Eu não possuo o meu corpo


Eu não possuo o meu corpo — como posso eu possuir com ele? Eu não possuo a minha alma — como posso possuir com ela? Não compreendo o meu espírito — como através dele compreender?

Não possuímos nem um corpo nem uma verdade — nem sequer uma ilusão. Somos fantasmas de mentiras. Sombras de ilusões e a nossa vida é oca por fora e por dentro.

Conhece alguém as fronteiras à sua alma, para que possa dizer — eu sou eu?

Mas sei que o que eu sinto, sinto-o eu.

Quando outro possui esse corpo, possui nele o mesmo que eu? Não. Possui outra sensação.

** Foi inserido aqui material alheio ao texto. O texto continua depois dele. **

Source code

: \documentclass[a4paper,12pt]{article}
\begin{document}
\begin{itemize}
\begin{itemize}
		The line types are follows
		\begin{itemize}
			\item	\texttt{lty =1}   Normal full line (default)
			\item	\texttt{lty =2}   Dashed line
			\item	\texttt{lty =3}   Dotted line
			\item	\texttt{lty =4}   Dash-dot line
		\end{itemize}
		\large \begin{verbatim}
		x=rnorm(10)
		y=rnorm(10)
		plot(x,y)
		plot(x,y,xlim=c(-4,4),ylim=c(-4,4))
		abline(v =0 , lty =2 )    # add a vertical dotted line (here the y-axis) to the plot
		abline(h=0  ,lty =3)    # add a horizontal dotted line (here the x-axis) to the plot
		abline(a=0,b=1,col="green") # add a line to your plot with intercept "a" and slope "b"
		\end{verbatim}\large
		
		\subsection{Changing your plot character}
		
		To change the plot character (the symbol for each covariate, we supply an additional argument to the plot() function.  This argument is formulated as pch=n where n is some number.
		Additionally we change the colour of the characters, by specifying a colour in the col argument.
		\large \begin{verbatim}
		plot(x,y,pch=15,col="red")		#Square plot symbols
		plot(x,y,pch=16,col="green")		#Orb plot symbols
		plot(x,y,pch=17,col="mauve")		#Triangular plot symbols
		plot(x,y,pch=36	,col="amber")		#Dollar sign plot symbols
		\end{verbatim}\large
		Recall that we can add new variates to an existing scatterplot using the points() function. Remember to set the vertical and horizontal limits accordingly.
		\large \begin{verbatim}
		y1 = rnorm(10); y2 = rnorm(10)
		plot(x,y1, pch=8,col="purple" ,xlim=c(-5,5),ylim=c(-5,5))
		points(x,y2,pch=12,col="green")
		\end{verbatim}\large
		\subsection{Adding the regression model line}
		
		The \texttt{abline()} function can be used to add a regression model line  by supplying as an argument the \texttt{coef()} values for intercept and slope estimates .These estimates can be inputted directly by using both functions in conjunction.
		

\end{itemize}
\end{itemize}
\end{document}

Possuimos nós alguma coisa? Se nós não sabemos o que somos, como sabemos nós o que possuímos?

Se do que comes, dissesses, “eu possuo isto”, eu compreendia-te. Porque sem dúvida o que comes, tu o incluis em ti, tu o transformas em matéria tua, tu o sentes entrar em ti e pertencer-te. Mas do que comes não falas tu de “posse”. A que chamas tu possuir?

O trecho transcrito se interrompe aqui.